La serata di apertura della quattordicesima edizione del festival del cine español y latinoamericano a Roma ha visto la proiezione del film La Inocencìa di Lucìa Alemany, epidermico e sensuale ritratto di una giovane ragazza e del suo affacciarsi alla vita adulta. Presente in sala anche la regista, dopo la visione, che ci ha raccontato la natura biografica di questa sua opera prima che ruota intorno anche al tema della maternità e dell’aborto e che soprattutto ci conduce nell’anima di un universo femminile visto con grande senso di appartenenza e complicità.
Si apre in modo abbastanza esplicito questo film, con delle ragazze seminude sedute su un camion-cisterna in movimento, da cui esce un getto di acqua che inonda le strade. Le ragazze sono a cavalcioni e a gambe aperte. Il simbolismo appare evidente. E’ infatti la carica sessuale e la maniera di esprimerla quella dalla quale scaturisce l’energia vitale che vibra e sorregge l’intera pellicola. E lo scontro fra di essa e le regole di una microsocietà chiusa e bigotta (ci troviamo in un piccolo paesino della provincia valenciana) nella quale alcune ragazze, fra cui Lis, la protagonista, vivono e crescono.

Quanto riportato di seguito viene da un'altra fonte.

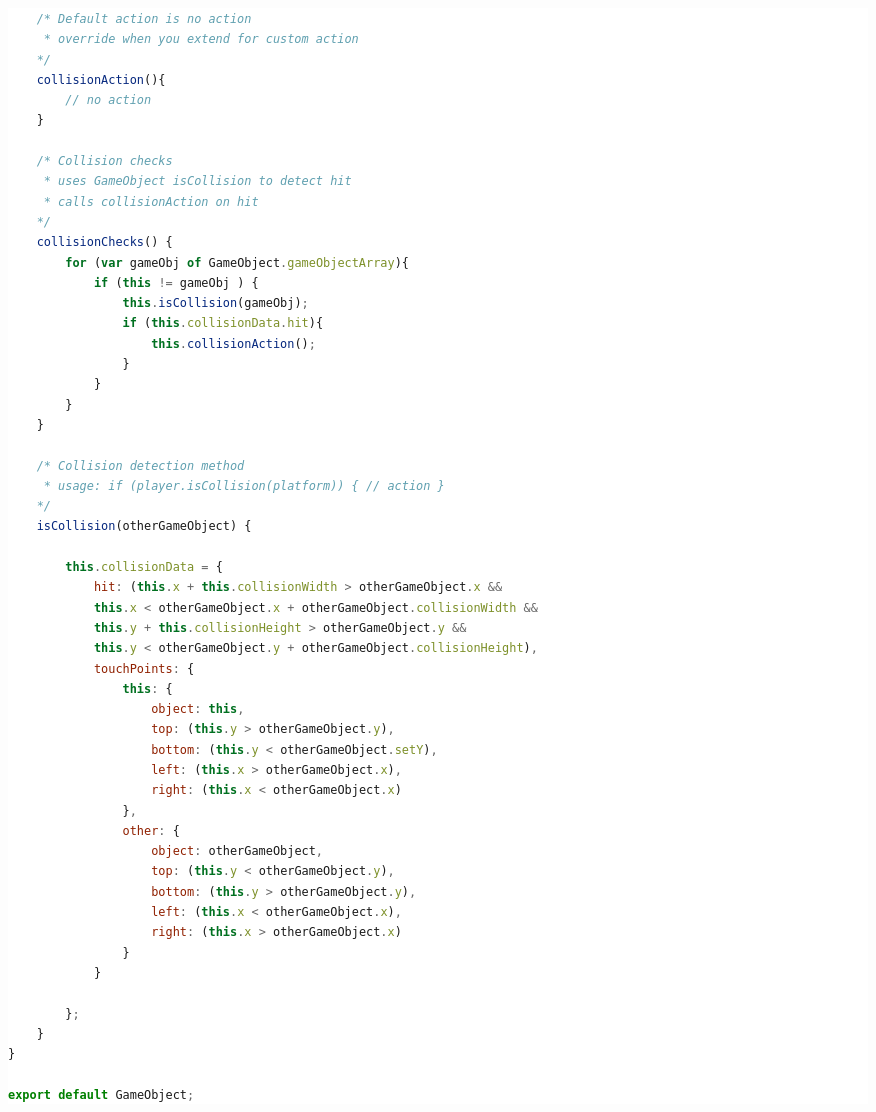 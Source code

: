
 ```js
    /* Default action is no action
     * override when you extend for custom action
    */
    collisionAction(){
        // no action
    }

    /* Collision checks
     * uses GameObject isCollision to detect hit
     * calls collisionAction on hit
    */
    collisionChecks() {
        for (var gameObj of GameObject.gameObjectArray){
            if (this != gameObj ) {
                this.isCollision(gameObj);
                if (this.collisionData.hit){
                    this.collisionAction();
                }
            }
        }
    }

    /* Collision detection method
     * usage: if (player.isCollision(platform)) { // action }
    */
    isCollision(otherGameObject) {

        this.collisionData = {
            hit: (this.x + this.collisionWidth > otherGameObject.x &&
            this.x < otherGameObject.x + otherGameObject.collisionWidth &&
            this.y + this.collisionHeight > otherGameObject.y &&
            this.y < otherGameObject.y + otherGameObject.collisionHeight),
            touchPoints: {
                this: {
                    object: this,
                    top: (this.y > otherGameObject.y), 
                    bottom: (this.y < otherGameObject.setY), 
                    left: (this.x > otherGameObject.x), 
                    right: (this.x < otherGameObject.x) 
                },
                other: {
                    object: otherGameObject,
                    top: (this.y < otherGameObject.y), 
                    bottom: (this.y > otherGameObject.y), 
                    left: (this.x < otherGameObject.x), 
                    right: (this.x > otherGameObject.x) 
                }
            } 
            
        };
    }
}

export default GameObject;

```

E le dinamiche, gli scontri, i rituali obbligati (la discoteca, i baci, il sesso, le prime sostanze stupefacenti, la scuola, la processione) vengono registrati in maniera quasi documentaristica dalla regista, Lucìa Alemany, che mette in gioco molto di suo, della sua storia personale, in questa opera prima e lo si nota non solo a livello narrativo ma anche dal poco distacco che lascia fra il suo occhio e il suo cuore, seguendo a fior di pelle la giovane protagonista, di cui ci mostra l’affacciarsi alla vita adulta in tutte le sue sfumature emotive e fisiche - Cinema umorale, totalmente al femminile, nella complicità e negli screzi fra figlie, amiche e madri, dove gli uomini girano intorno anche se vorrebbero essere il centro di questo universo con i loro atteggiamenti possessivi e patriarcali. Unico elemento di rottura e dissonanza nei rapporti fra i due sessi, in questa comunità ancorata a vecchie tradizioni (anche se durante la processione con la Vergine le ragazze si trasformano in sensuali menadi tentando di sabotare le litanie circostanti) è Remedios, donna con prole e senza partner, con tutte le sue credenze pagane, le sue erbe, i suoi rimedi e la sue conoscenze sciamaniche. C’è anche l’ironia, presente fra le immagini, in modo che la leggerezza dell’adolescenza non precipiti nei cupi drammi dell’età adulta e poi il desiderio (il sogno) di Lis di segnarsi a una scuola di circo a Barcellona che ci fa sorridere con lei della sua propria innocenza (o ingenuità), percepita di più come un modo di pensare non ancora omologato che di una vera e propria mancanza di colpe (quali?) all’interno di uno spazio etico e morale.
Lis si ritroverà molto presto a porsi delle domande su cosa comporti diventare grande, a confrontasi con una gravidanza non voluta e la regista non sembra interessata a farci riflettere sulla sue risposte o sulla possibilità di un aborto, quanto su come la maternità sia una tappa essenziale per le donne, con tutti i misteri, i dubbi e le incertezze che essa racchiude e protegge.